If you're trying to detect the presence of a jar file itself then you could check the filesystem, if you know where to look.

Alternatively perhaps what you want is to check whether a particular class, which may well happen to be packaged in that jar, is available on the classpath or classloader chain. In which case you could use Class.forName(String) and see whether it throws a ClassNotFoundException.
If plugin exists - import it.
Trying to import a non existent .jar, will auto crash.

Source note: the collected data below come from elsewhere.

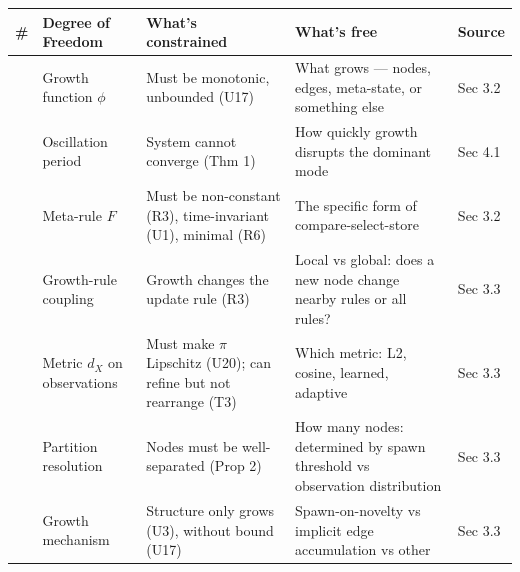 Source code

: \documentclass[
  11pt,
]{article}
\newcounter{none} %
\begin{document}
{\def\LTcaptype{none} %
\begin{longtable}[]{@{}
  >{\raggedright\arraybackslash}p{}
  >{\raggedright\arraybackslash}p{}
  >{\raggedright\arraybackslash}p{}
  >{\raggedright\arraybackslash}p{}
  >{\raggedright\arraybackslash}p{}@{}}
\toprule\noalign{}
\begin{minipage}[b]{\linewidth}\raggedright
\#
\end{minipage} & \begin{minipage}[b]{\linewidth}\raggedright
Degree of Freedom
\end{minipage} & \begin{minipage}[b]{\linewidth}\raggedright
What's constrained
\end{minipage} & \begin{minipage}[b]{\linewidth}\raggedright
What's free
\end{minipage} & \begin{minipage}[b]{\linewidth}\raggedright
Source
\end{minipage} \\
\midrule\noalign{}
\endhead
\bottomrule\noalign{}
\endlastfoot
1 & Growth function \(\phi\) & Must be monotonic, unbounded (U17) & What
grows --- nodes, edges, meta-state, or something else & Sec 3.2 \\
2 & Oscillation period & System cannot converge (Thm 1) & How quickly
growth disrupts the dominant mode & Sec 4.1 \\
3 & Meta-rule \(F\) & Must be non-constant (R3), time-invariant (U1),
minimal (R6) & The specific form of compare-select-store & Sec 3.2 \\
4 & Growth-rule coupling & Growth changes the update rule (R3) & Local
vs global: does a new node change nearby rules or all rules? & Sec
3.3 \\
5 & Metric \(d_X\) on observations & Must make \(\pi\) Lipschitz (U20);
can refine but not rearrange (T3) & Which metric: L2, cosine, learned,
adaptive & Sec 3.3 \\
6 & Partition resolution & Nodes must be well-separated (Prop 2) & How
many nodes: determined by spawn threshold vs observation distribution &
Sec 3.3 \\
7 & Growth mechanism & Structure only grows (U3), without bound (U17) &
Spawn-on-novelty vs implicit edge accumulation vs other & Sec 3.3 \\

\end{longtable}}
\end{document}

I cannot remember the books I've read any more than the meals I have eaten; even so, they have made me.

~ Ralph Waldo Emerson

After a long time, I found the answer to my own question.
The way to load classes dynamically is to use a ClassLoader. Here is a good reference for how to do this. http://tutorials.jenkov.com/java-reflection/dynamic-class-loading-reloading.html

I cannot remember the books I've read any more than the meals I have eaten; even so, they have made me.

~ Ralph Waldo Emerson

Also before writing your own class loader I'd recommend you check out URLClassLoader, see http://docs.oracle.com/javase/7/docs/api/java/net/URLClassLoader.html

With URL class loader you can load files from directories or jars in your file system, e.g.
[source lang="java"]URLClassLoader classLoader =
new URLClassLoader(new URL[]{ new URL("file:///pathToMy.jar") },
ClassLoader.getSystemClassLoader());
Object instance = classLoader.loadClass("package.AndNameOfMyClass").newInstance();[/source]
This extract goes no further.